DCSIMG

Pet food is not always best for dietary needs

I am now getting through my season of pet show judging, comparing hamsters with goldfish and puppies with ponies.

No longer do I ask, What do you feed Rover/ Goldie/Bugs?Dog food, fish food or rabbit food would come the answer, much to the amusement of onlookers (although a cat fed Quavers crisps did catch everyone by surprise). Despite the apparent good sense of the answers, there are situations in which an animal’s nutritional requirements are not best met by traditional pet foods.

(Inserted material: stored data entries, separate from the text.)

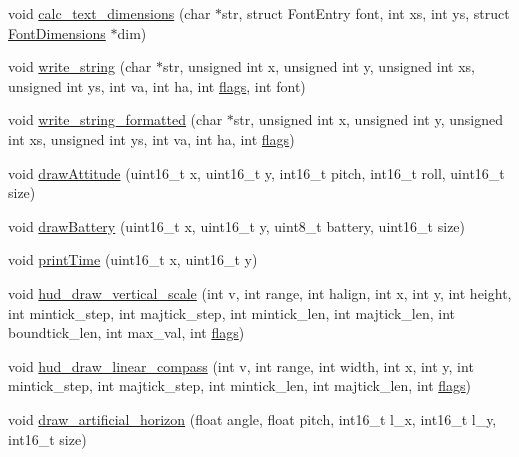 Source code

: \begin{DoxyCompactItemize}
\item 
void \hyperlink{group___o_s_d_g_e_n_module_gaeb262588efc72fef0d981fb2c7e447d4}{calc\-\_\-text\-\_\-dimensions} (char $\ast$str, struct \-Font\-Entry font, int xs, int ys, struct \hyperlink{struct_font_dimensions}{\-Font\-Dimensions} $\ast$dim)
\item 
void \hyperlink{group___o_s_d_g_e_n_module_ga9202b1bd055f9fa88d46cec7ed412763}{write\-\_\-string} (char $\ast$str, unsigned int x, unsigned int y, unsigned int xs, unsigned int ys, int va, int ha, int \hyperlink{uavobjectmanager_8c_a89997860157be94711355010fc2a337d}{flags}, int font)
\item 
void \hyperlink{group___o_s_d_g_e_n_module_gab49221eead66b5e8af2b4e3104fa8456}{write\-\_\-string\-\_\-formatted} (char $\ast$str, unsigned int x, unsigned int y, unsigned int xs, unsigned int ys, int va, int ha, int \hyperlink{uavobjectmanager_8c_a89997860157be94711355010fc2a337d}{flags})
\item 
void \hyperlink{group___o_s_d_g_e_n_module_gab6cd6692726c21ca6a7da8b8acf01de3}{draw\-Attitude} (uint16\-\_\-t x, uint16\-\_\-t y, int16\-\_\-t pitch, int16\-\_\-t roll, uint16\-\_\-t size)
\item 
void \hyperlink{group___o_s_d_g_e_n_module_ga85d7e1ad745a9c81483f8b513db8cebc}{draw\-Battery} (uint16\-\_\-t x, uint16\-\_\-t y, uint8\-\_\-t battery, uint16\-\_\-t size)
\item 
void \hyperlink{group___o_s_d_g_e_n_module_ga8b0f8e99f2bfee4a902a9d46a8714579}{print\-Time} (uint16\-\_\-t x, uint16\-\_\-t y)
\item 
void \hyperlink{group___o_s_d_g_e_n_module_ga03d95a090f293be5c864ee5334d3c287}{hud\-\_\-draw\-\_\-vertical\-\_\-scale} (int v, int range, int halign, int x, int y, int height, int mintick\-\_\-step, int majtick\-\_\-step, int mintick\-\_\-len, int majtick\-\_\-len, int boundtick\-\_\-len, int max\-\_\-val, int \hyperlink{uavobjectmanager_8c_a89997860157be94711355010fc2a337d}{flags})
\item 
void \hyperlink{group___o_s_d_g_e_n_module_ga1598b1881ca23bff8a3df4c896ed4869}{hud\-\_\-draw\-\_\-linear\-\_\-compass} (int v, int range, int width, int x, int y, int mintick\-\_\-step, int majtick\-\_\-step, int mintick\-\_\-len, int majtick\-\_\-len, int \hyperlink{uavobjectmanager_8c_a89997860157be94711355010fc2a337d}{flags})
\item 
void \hyperlink{group___o_s_d_g_e_n_module_gab0e4e7223434b0cf8dd683461136fcd2}{draw\-\_\-artificial\-\_\-horizon} (float angle, float pitch, int16\-\_\-t l\-\_\-x, int16\-\_\-t l\-\_\-y, int16\-\_\-t size)

\end{DoxyCompactItemize}
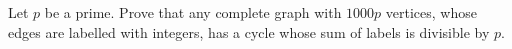 Let $p$ be a prime. Prove that any complete graph with $1000p$ vertices, whose edges are labelled with integers, has a cycle whose sum of labels is divisible by $p$.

Attempts to create a home-prepared diet without a full understanding of nutrition can have significant consequences.

Dogs are perceived to be pure carnivores whereas a proportion of their natural diet is from plant matter in the guts of herbivores on which they prey. Feeding a strict meat diet leads to health issues. High levels of phosphorous compromise the availability of calcium and lead to metabolic bone disease, known as butcher’s dog syndrome. Diets over-reliant on liver lead to hypervitaminosis A and skeletal deformities.

With complete dog foods, these problems are now very rare. Not all foods are of equal quality, however, and the presumption that the dog likes it therefore it must be good for him carries no more logic than arguing a child will thrive on sweets because he finds them tasty. Vets and vet nurses are well positioned to offer advice.

Traditional parrot foods are a mix of seeds (predominantly sunflower) with dried fruits. But grey parrots’ natural diet is primarily the oil palm nut with fruit, vegetables, some carrion and very little seed. They like sunflower seeds, yet seed-based diets lead to weakness, bone deformities, liver problems and potentially fatal fits and fungal infections.

Wild rabbits evolved eating the sun-scorched grass of the Spanish peninsula and this high fibre, low protein, low carbohydrate diet is replicated by feeding hay. Most rabbit owners feed mueslis with fruit and vegetables, leading to problems with teeth, guts, eyes, bones and skin. Even feeding the more balanced, grass-based, pelleted foods should be considered supplementary.

Feeding your pet does not need to be complicated, but remember that neither the fact an animal likes a certain food, nor that the packaging has a picture of a happy pet on it means it is healthy. Feed the right amount of the right type of food and you are a long way towards a happy, healthy pet.